From the family courts to the US election campaigns.

On 21 June, Ben Butler was found guilty of murdering his six-year-old daughter, Ellie. She had head injuries that looked like she’d been in a car crash, according to the pathologist, possibly the result of being thrown against a wall. Her mother, Jennie Gray, 36, was found guilty of perverting the course of justice, placing a fake 999 call after the girl was already dead.

When the trial first started, I clicked on a link and saw a picture of Ben and Ellie. My heart started pounding. I recognised them: as a baby, Ellie had been taken away from Butler and Gray (who were separated) after social services suggested he had been shaking her. He had been convicted of abuse but the conviction was overturned on appeal. So then he wanted his daughter back.

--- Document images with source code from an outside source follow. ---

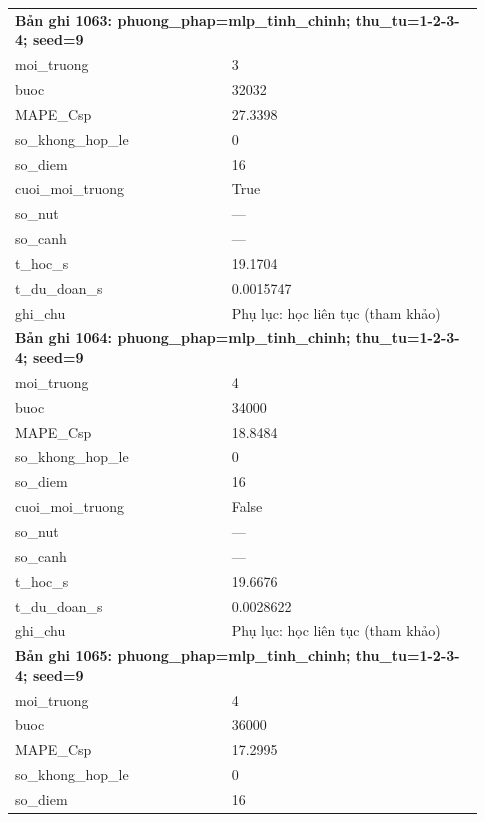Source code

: \begin{longtable}{p{0.43\linewidth}p{0.50\linewidth}}
\midrule
\multicolumn{2}{p{0.95\linewidth}}{\textbf{Bản ghi 1063: phuong\_phap=mlp\_tinh\_chinh; thu\_tu=1-2-3-4; seed=9}} \\
moi\_\allowbreak truong & 3 \\
buoc & 32032 \\
MAPE\_\allowbreak Csp & 27.3398 \\
so\_\allowbreak khong\_\allowbreak hop\_\allowbreak le & 0 \\
so\_\allowbreak diem & 16 \\
cuoi\_\allowbreak moi\_\allowbreak truong & True \\
so\_\allowbreak nut & — \\
so\_\allowbreak canh & — \\
t\_\allowbreak hoc\_\allowbreak s & 19.1704 \\
t\_\allowbreak du\_\allowbreak doan\_\allowbreak s & 0.0015747 \\
ghi\_\allowbreak chu & Phụ lục: học liên tục (tham khảo) \\
\midrule
\multicolumn{2}{p{0.95\linewidth}}{\textbf{Bản ghi 1064: phuong\_phap=mlp\_tinh\_chinh; thu\_tu=1-2-3-4; seed=9}} \\
moi\_\allowbreak truong & 4 \\
buoc & 34000 \\
MAPE\_\allowbreak Csp & 18.8484 \\
so\_\allowbreak khong\_\allowbreak hop\_\allowbreak le & 0 \\
so\_\allowbreak diem & 16 \\
cuoi\_\allowbreak moi\_\allowbreak truong & False \\
so\_\allowbreak nut & — \\
so\_\allowbreak canh & — \\
t\_\allowbreak hoc\_\allowbreak s & 19.6676 \\
t\_\allowbreak du\_\allowbreak doan\_\allowbreak s & 0.0028622 \\
ghi\_\allowbreak chu & Phụ lục: học liên tục (tham khảo) \\
\midrule
\multicolumn{2}{p{0.95\linewidth}}{\textbf{Bản ghi 1065: phuong\_phap=mlp\_tinh\_chinh; thu\_tu=1-2-3-4; seed=9}} \\
moi\_\allowbreak truong & 4 \\
buoc & 36000 \\
MAPE\_\allowbreak Csp & 17.2995 \\
so\_\allowbreak khong\_\allowbreak hop\_\allowbreak le & 0 \\
so\_\allowbreak diem & 16 \\

\end{longtable}
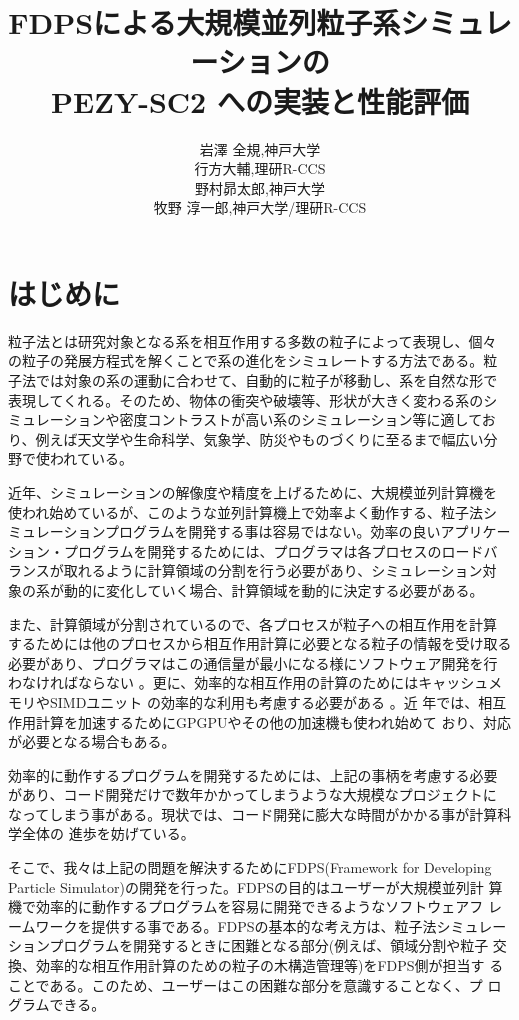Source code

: \documentclass[a4j]{jarticle}
\title{FDPSによる大規模並列粒子系シミュレーションの \\PEZY-SC2 への実装と性能評価}
\author{\begin{tabular}{cl}
&岩澤 全規,神戸大学 \\
& 行方大輔,理研R-CCS \\
&野村昴太郎,神戸大学 \\
    & 牧野 淳一郎,神戸大学/理研R-CCS \\
\end{tabular} }
\begin{document}
\maketitle



\section{はじめに}

粒子法とは研究対象となる系を相互作用する多数の粒子によって表現し、個々
の粒子の発展方程式を解くことで系の進化をシミュレートする方法である。粒
子法では対象の系の運動に合わせて、自動的に粒子が移動し、系を自然な形で
表現してくれる。そのため、物体の衝突や破壊等、形状が大きく変わる系のシ
ミュレーションや密度コントラストが高い系のシミュレーション等に適してお
り、例えば天文学や生命科学、気象学、防災やものづくりに至るまで幅広い分
野で使われている。

近年、シミュレーションの解像度や精度を上げるために、大規模並列計算機を
使われ始めているが、このような並列計算機上で効率よく動作する、粒子法シ
ミュレーションプログラムを開発する事は容易ではない。効率の良いアプリケー
ション・プログラムを開発するためには、プログラマは各プロセスのロードバ
ランスが取れるように計算領域の分割を行う必要があり、シミュレーション対
象の系が動的に変化していく場合、計算領域を動的に決定する必要がある。

また、計算領域が分割されているので、各プロセスが粒子への相互作用を計算
するためには他のプロセスから相互作用計算に必要となる粒子の情報を受け取る
必要があり、プログラマはこの通信量が最小になる様にソフトウェア開発を行
わなければならない
\cite{WarrenSalmon1992,Makino2004,Springeletal2000,Ishiyamaetal2009b}
。更に、効率的な相互作用の計算のためにはキャッシュメモリやSIMDユニット
の効率的な利用も考慮する必要がある
\cite{2006NewA...12..169N,2012NewA...17...82T,2013NewA...19...74T}。近
年では、相互作用計算を加速するためにGPGPUやその他の加速機も使われ始めて
おり、対応が必要となる場合もある。
\cite{Hamadaetal2009a,Hamadaetal2009b,Bedorf:2014:PGT:2683593.2683600}
 
効率的に動作するプログラムを開発するためには、上記の事柄を考慮する必要
があり、コード開発だけで数年かかってしまうような大規模なプロジェクトに
なってしまう事がある。現状では、コード開発に膨大な時間がかかる事が計算科学全体の
進歩を妨げている。


そこで、我々は上記の問題を解決するためにFDPS(Framework for Developing
Particle Simulator)の開発を行った。FDPSの目的はユーザーが大規模並列計
算機で効率的に動作するプログラムを容易に開発できるようなソフトウェアフ
レームワークを提供する事である。FDPSの基本的な考え方は、粒子法シミュレー
ションプログラムを開発するときに困難となる部分(例えば、領域分割や粒子
交換、効率的な相互作用計算のための粒子の木構造管理等)をFDPS側が担当す
ることである。このため、ユーザーはこの困難な部分を意識することなく、プ
ログラムできる。
\end{document}
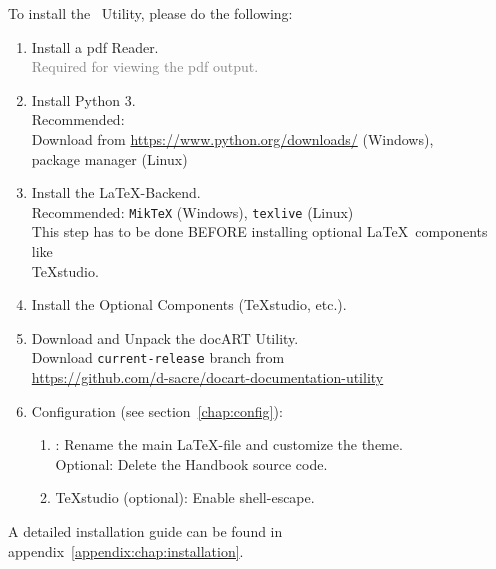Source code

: 	To install the \productName~Utility, please do the following:\\
	\begin{enumerate}[label={\textcolor{docartTurquoise}{Step \arabic*:}},leftmargin=*]
		\setlength\itemsep{-0.2em}
		\item Install a pdf Reader.\\
			  \textcolor{gray}{Required for viewing the pdf output.}
		\item Install Python 3.\\
			\color{gray}
			Recommended: \\
			Download from \href{https://www.python.org/downloads/}{https://www.python.org/downloads/} (Windows),\\
			package manager (Linux)
			\normalcolor
		\item Install the \LaTeX-Backend.\\
			  \color{gray} Recommended: \lstinline$MikTeX$ (Windows), \lstinline$texlive$ (Linux)\\
			  This step has to be done BEFORE installing optional \LaTeX~components like\\ TeXstudio. \normalcolor
		\item Install the Optional Components (TeXstudio, etc.).
		\item Download and Unpack the docART Utility.\\
		\color{gray}
			Download \lstinline$current-release$ branch from\\
			\href{https://github.com/d-sacre/docart-documentation-utility}{https://github.com/d-sacre/docart-documentation-utility}
		\normalcolor
		\item Configuration (see \mbox{section \ref{chap:config}}): 
		\begin{enumerate}[label={\textcolor{docartTurquoise}{Step 6.\arabic*:}},leftmargin=*]
			\item \productName: Rename the main \LaTeX-file and customize the theme.\\ 
			Optional: Delete the Handbook source code.
			\item TeXstudio (optional): Enable shell-escape.
		\end{enumerate}
	\end{enumerate}
	\vspace{0.5cm}
	A detailed installation guide can be found in \mbox{appendix \ref{appendix:chap:installation}}.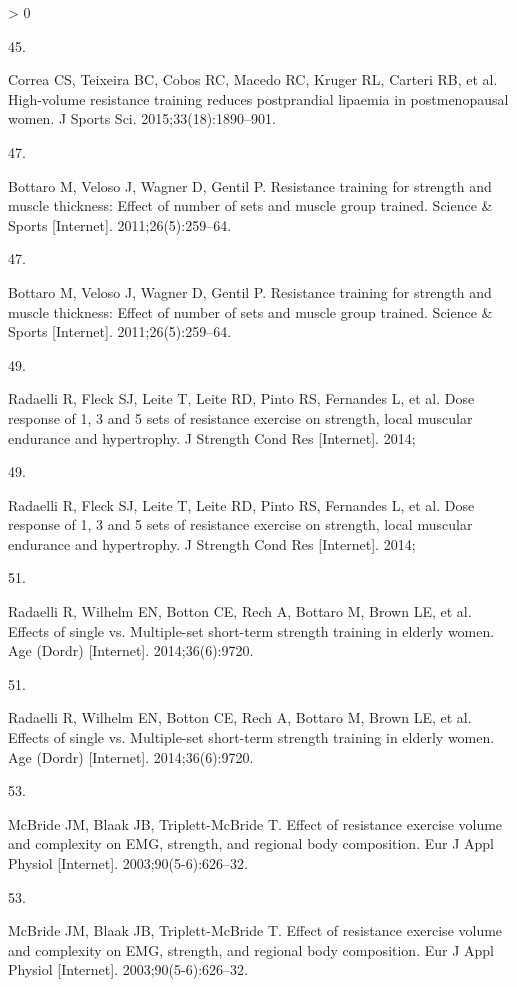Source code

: \documentclass[twoside,10pt]{gihclass} %
\newlength{\cslhangindent}
\newlength{\csllabelwidth}
\newenvironment{CSLReferences}[3] %
 {%
  \setlength{\parindent}{0pt}
  \ifodd #1 \everypar{\setlength{\hangindent}{\cslhangindent}}\ignorespaces\fi
  \ifnum #2 > 0
  \setlength{\parskip}{#2\baselineskip}
  \fi
 }%
 {}
\newcommand{\CSLLeftMargin}[1]{\parbox[t]{\maxof{\widthof{#1}}{\csllabelwidth}}{#1}}
\newcommand{\CSLRightInline}[1]{\parbox[t]{\linewidth}{#1}}
\begin{document}
\begin{CSLReferences}{0}{0}
\leavevmode\hypertarget{ref-RN2464}{}%
\CSLLeftMargin{45. }
\CSLRightInline{Correa CS, Teixeira BC, Cobos RC, Macedo RC, Kruger RL, Carteri RB, et al. High-volume resistance training reduces postprandial lipaemia in postmenopausal women. J Sports Sci. 2015;33(18):1890--901. }

\leavevmode\hypertarget{ref-RN2463}{}%
\CSLLeftMargin{47. }
\CSLRightInline{Bottaro M, Veloso J, Wagner D, Gentil P. Resistance training for strength and muscle thickness: Effect of number of sets and muscle group trained. Science \& Sports {[}Internet{]}. 2011;26(5):259--64. }

\leavevmode\hypertarget{ref-RN2463}{}%
\CSLLeftMargin{47. }
\CSLRightInline{Bottaro M, Veloso J, Wagner D, Gentil P. Resistance training for strength and muscle thickness: Effect of number of sets and muscle group trained. Science \& Sports {[}Internet{]}. 2011;26(5):259--64. }

\leavevmode\hypertarget{ref-RN1570}{}%
\CSLLeftMargin{49. }
\CSLRightInline{Radaelli R, Fleck SJ, Leite T, Leite RD, Pinto RS, Fernandes L, et al. Dose response of 1, 3 and 5 sets of resistance exercise on strength, local muscular endurance and hypertrophy. J Strength Cond Res {[}Internet{]}. 2014; }

\leavevmode\hypertarget{ref-RN1570}{}%
\CSLLeftMargin{49. }
\CSLRightInline{Radaelli R, Fleck SJ, Leite T, Leite RD, Pinto RS, Fernandes L, et al. Dose response of 1, 3 and 5 sets of resistance exercise on strength, local muscular endurance and hypertrophy. J Strength Cond Res {[}Internet{]}. 2014; }

\leavevmode\hypertarget{ref-RN1518}{}%
\CSLLeftMargin{51. }
\CSLRightInline{Radaelli R, Wilhelm EN, Botton CE, Rech A, Bottaro M, Brown LE, et al. Effects of single vs. Multiple-set short-term strength training in elderly women. Age (Dordr) {[}Internet{]}. 2014;36(6):9720. }

\leavevmode\hypertarget{ref-RN1518}{}%
\CSLLeftMargin{51. }
\CSLRightInline{Radaelli R, Wilhelm EN, Botton CE, Rech A, Bottaro M, Brown LE, et al. Effects of single vs. Multiple-set short-term strength training in elderly women. Age (Dordr) {[}Internet{]}. 2014;36(6):9720. }

\leavevmode\hypertarget{ref-RN1474}{}%
\CSLLeftMargin{53. }
\CSLRightInline{McBride JM, Blaak JB, Triplett-McBride T. Effect of resistance exercise volume and complexity on EMG, strength, and regional body composition. Eur J Appl Physiol {[}Internet{]}. 2003;90(5-6):626--32. }

\leavevmode\hypertarget{ref-RN1474}{}%
\CSLLeftMargin{53. }
\CSLRightInline{McBride JM, Blaak JB, Triplett-McBride T. Effect of resistance exercise volume and complexity on EMG, strength, and regional body composition. Eur J Appl Physiol {[}Internet{]}. 2003;90(5-6):626--32. }


\end{CSLReferences}
\end{document}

That’s when I spoke to him. He had approached the Daily Mail, where I then worked, to tell his story: a father unjustly separated from his beloved child by uncaring bureaucracy. I sent a writer to interview him and he gave her the full works, painting himself as a father victimised by a court system that despises men and casually breaks up families on the say-so of faceless council apparatchiks.

The Mail didn’t run the story; I suspect that Butler and Gray, being separated, didn’t seem sufficiently sympathetic. I had to tell him. He raged down the phone at me with a vigour I can remember half a decade later. Yet here’s the rub. I went away thinking: “Well, I’d be pretty angry if I was falsely ­accused and my child was taken away from me.” How can you distinguish the legitimate anger of a man who suffered a miscarriage of justice from the hair-trigger rage of a violent, controlling abuser?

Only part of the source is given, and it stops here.